No one more free
Anthon Beeke’s work does not try to be beautiful, but aims to dislocate. It appeals or disgusts, confuses or welcomes and is always a prime example of powerful communication. But when I was studying, I didn’t yet know that.
I only came across his work after I completed my studies, during my work placement in Eindhoven. In the street. In the city it was quite impossible to avoid the posters that he made for Globe Theater. I thought they were very impressive. They even persuaded me get on my bike. I wanted to find out why they got to me. And then I immediately saw that the name of the designer was included, under the poster, neatly centered. As a brand. I had never previously seen a poster so self-assuredly signed. As if the designer thought: ‘I did my best for you and so I can use a small part of the poster for my own advertisement.’ Not hidden in an unreadable font in the margin, but a beautifully designed visualization of his name. You have to be pretty convinced of yourself and your work, I thought.
In the years that followed, I came across his name with increasing regularity and started to focus more on it and later I even went looking for it actively. There’s always something special to experience in an expression by Anthon Beeke. It is always eloquent with minimal means. As a powerful communicator, he directly lets you feel the underlying thought instead of choosing for safer work that’s easier to digester. Whether it is the beautiful poster for a Jeff Koons exhibition in Amsterdam’s Stedelijk Museum, the ‘Aids – The Killing Bite of Love’ poster, or a book cover with a matchbox stuck on it: an Anthon Beeke is always striking. His work screams for attention and plays with various emotions. Irritation, excitement, sorrow, surprise, shock, joy, fear; every time he evokes something in you. I can’t just pass it by. Even if it occasionally makes me feel slightly ill at ease. Possibly precisely because of that.
What often serves to make Anthon’s work even more communicative than that of many colleagues is that his designs try not to look like graphic design. He repeatedly seeks inspiration outside his own field and then launches it within it. Anthon Beeke is a master in playing with contexts, as a result of which he allows the new substance to emerge from putting together shapes and images. And like no other, he manages to penetrate to the core of an idea. Brilliant simplicity in a field filled with smooth talkers.
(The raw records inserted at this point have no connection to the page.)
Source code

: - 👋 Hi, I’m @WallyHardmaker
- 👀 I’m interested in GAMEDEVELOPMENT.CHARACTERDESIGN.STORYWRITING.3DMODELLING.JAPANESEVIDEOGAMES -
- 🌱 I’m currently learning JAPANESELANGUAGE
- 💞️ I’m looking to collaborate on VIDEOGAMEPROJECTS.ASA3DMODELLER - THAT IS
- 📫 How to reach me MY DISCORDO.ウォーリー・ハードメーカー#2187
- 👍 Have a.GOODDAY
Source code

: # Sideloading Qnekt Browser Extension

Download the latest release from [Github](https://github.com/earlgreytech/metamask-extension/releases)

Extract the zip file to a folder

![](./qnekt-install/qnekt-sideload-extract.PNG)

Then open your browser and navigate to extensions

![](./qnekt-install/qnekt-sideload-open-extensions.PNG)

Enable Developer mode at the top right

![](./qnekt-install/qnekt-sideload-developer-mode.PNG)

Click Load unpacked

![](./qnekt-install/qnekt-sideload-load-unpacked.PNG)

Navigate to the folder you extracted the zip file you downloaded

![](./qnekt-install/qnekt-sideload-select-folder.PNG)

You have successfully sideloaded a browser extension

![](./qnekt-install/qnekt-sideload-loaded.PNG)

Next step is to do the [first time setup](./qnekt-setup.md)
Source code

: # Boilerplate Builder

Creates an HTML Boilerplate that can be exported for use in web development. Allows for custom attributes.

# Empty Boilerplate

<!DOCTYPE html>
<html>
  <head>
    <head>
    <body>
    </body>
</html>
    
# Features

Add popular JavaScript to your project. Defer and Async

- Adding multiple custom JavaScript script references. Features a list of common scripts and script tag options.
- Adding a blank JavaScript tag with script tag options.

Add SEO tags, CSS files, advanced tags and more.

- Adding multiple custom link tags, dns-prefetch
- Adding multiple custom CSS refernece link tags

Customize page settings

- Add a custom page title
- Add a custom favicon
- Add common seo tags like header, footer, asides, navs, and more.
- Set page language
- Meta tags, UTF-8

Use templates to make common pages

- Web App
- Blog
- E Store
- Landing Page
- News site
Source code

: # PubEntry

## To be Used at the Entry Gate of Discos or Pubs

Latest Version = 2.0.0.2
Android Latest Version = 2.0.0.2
As a communicator, he will never choose the easy way by copying what other designers do, and I mean never. His visual language is original and progressive and is not dictated by existing opinions, but primarily emerges, to my mind, from pure intuition. It’s also difficult to compartmentalize it. The work is too versatile for that. As a designer, I think that Anthon has designed just about everything that can be designed. From games, books, and alphabet and posters to matchboxes, calendars etc., etc. In addition, he really uses every possible technique. For instance, Anthon Beeke can photograph, cut, paste, sketch and tear. And design, of course. I don’t know a single maker of images who thinks more freely and is more all-round than Anthon. As far as I am concerned, he is the freest bird in Dutch design history.